* THE PROBLEM
In the entries below, find each line with the word "reply" and pull it out.

(Records contained in a dataset)

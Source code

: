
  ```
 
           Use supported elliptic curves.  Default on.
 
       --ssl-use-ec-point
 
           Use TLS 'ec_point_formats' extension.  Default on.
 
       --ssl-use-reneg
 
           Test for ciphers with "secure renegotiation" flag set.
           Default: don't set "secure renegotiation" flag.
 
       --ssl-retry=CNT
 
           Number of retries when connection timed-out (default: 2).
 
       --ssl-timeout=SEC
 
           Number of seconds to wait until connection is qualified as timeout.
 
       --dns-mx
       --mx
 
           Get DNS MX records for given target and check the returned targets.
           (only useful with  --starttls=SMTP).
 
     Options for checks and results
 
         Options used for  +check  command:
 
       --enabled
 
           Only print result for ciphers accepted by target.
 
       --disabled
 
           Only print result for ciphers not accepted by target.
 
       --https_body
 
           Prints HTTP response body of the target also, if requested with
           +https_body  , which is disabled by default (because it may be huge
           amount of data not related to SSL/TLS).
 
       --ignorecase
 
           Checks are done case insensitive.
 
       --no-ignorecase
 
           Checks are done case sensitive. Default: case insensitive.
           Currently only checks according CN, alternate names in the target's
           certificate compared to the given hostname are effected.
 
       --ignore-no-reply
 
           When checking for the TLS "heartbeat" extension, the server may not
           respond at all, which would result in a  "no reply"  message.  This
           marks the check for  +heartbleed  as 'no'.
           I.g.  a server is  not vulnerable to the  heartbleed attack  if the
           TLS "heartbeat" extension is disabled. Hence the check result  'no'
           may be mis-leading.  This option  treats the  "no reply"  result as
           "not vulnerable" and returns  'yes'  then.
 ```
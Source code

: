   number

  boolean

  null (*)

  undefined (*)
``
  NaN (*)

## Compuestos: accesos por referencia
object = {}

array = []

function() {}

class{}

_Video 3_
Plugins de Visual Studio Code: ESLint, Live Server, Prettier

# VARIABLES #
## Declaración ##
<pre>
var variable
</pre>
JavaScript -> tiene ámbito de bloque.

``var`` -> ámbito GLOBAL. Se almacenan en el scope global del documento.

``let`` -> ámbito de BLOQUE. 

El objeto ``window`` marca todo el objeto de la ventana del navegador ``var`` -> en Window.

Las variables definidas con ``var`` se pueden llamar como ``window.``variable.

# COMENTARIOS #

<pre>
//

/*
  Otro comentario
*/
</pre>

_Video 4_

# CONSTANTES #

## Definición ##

* FINISHED TASK
       --ignore-no-reply
           respond at all, which would result in a  "no reply"  message.  This
           may be mis-leading.  This option  treats the  "no reply"  result as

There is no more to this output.